§ **Problem statement**
Repeat the data exactly as it appears.
::: Data to examine
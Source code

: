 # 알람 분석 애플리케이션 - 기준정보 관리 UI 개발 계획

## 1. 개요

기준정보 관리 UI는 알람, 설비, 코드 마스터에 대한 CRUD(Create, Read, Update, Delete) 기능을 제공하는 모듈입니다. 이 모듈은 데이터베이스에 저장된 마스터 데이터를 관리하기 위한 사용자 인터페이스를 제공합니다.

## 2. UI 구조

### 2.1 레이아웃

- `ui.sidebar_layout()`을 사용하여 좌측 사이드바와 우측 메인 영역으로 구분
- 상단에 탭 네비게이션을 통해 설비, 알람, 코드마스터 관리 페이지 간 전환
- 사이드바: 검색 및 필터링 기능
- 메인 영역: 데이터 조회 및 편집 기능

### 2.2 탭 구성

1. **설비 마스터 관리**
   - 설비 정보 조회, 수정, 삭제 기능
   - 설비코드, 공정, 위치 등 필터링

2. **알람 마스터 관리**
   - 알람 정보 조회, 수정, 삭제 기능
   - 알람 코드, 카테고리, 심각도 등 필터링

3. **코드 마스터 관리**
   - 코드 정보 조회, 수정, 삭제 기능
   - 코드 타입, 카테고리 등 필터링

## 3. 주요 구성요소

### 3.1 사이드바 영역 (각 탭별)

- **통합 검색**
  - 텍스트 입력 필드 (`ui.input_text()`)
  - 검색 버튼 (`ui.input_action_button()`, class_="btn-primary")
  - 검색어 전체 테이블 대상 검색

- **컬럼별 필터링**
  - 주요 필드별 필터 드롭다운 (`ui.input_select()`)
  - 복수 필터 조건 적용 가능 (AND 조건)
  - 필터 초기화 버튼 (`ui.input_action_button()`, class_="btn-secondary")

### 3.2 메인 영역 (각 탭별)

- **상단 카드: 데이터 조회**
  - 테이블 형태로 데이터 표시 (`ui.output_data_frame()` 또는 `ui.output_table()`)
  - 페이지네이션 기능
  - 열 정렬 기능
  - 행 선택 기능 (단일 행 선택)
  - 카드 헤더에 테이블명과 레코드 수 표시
::::::
§ **Written solution**
Source code

: # 알람 분석 애플리케이션 - 기준정보 관리 UI 개발 계획

## 1. 개요

기준정보 관리 UI는 알람, 설비, 코드 마스터에 대한 CRUD(Create, Read, Update, Delete) 기능을 제공하는 모듈입니다. 이 모듈은 데이터베이스에 저장된 마스터 데이터를 관리하기 위한 사용자 인터페이스를 제공합니다.

## 2. UI 구조

### 2.1 레이아웃

- `ui.sidebar_layout()`을 사용하여 좌측 사이드바와 우측 메인 영역으로 구분
- 상단에 탭 네비게이션을 통해 설비, 알람, 코드마스터 관리 페이지 간 전환
- 사이드바: 검색 및 필터링 기능
- 메인 영역: 데이터 조회 및 편집 기능

### 2.2 탭 구성

1. **설비 마스터 관리**
   - 설비 정보 조회, 수정, 삭제 기능
   - 설비코드, 공정, 위치 등 필터링

2. **알람 마스터 관리**
   - 알람 정보 조회, 수정, 삭제 기능
   - 알람 코드, 카테고리, 심각도 등 필터링

3. **코드 마스터 관리**
   - 코드 정보 조회, 수정, 삭제 기능
   - 코드 타입, 카테고리 등 필터링

## 3. 주요 구성요소

### 3.1 사이드바 영역 (각 탭별)

- **통합 검색**
  - 텍스트 입력 필드 (`ui.input_text()`)
  - 검색 버튼 (`ui.input_action_button()`, class_="btn-primary")
  - 검색어 전체 테이블 대상 검색

- **컬럼별 필터링**
  - 주요 필드별 필터 드롭다운 (`ui.input_select()`)
  - 복수 필터 조건 적용 가능 (AND 조건)
  - 필터 초기화 버튼 (`ui.input_action_button()`, class_="btn-secondary")

### 3.2 메인 영역 (각 탭별)

- **상단 카드: 데이터 조회**
  - 테이블 형태로 데이터 표시 (`ui.output_data_frame()` 또는 `ui.output_table()`)
  - 페이지네이션 기능
  - 열 정렬 기능
  - 행 선택 기능 (단일 행 선택)
  - 카드 헤더에 테이블명과 레코드 수 표시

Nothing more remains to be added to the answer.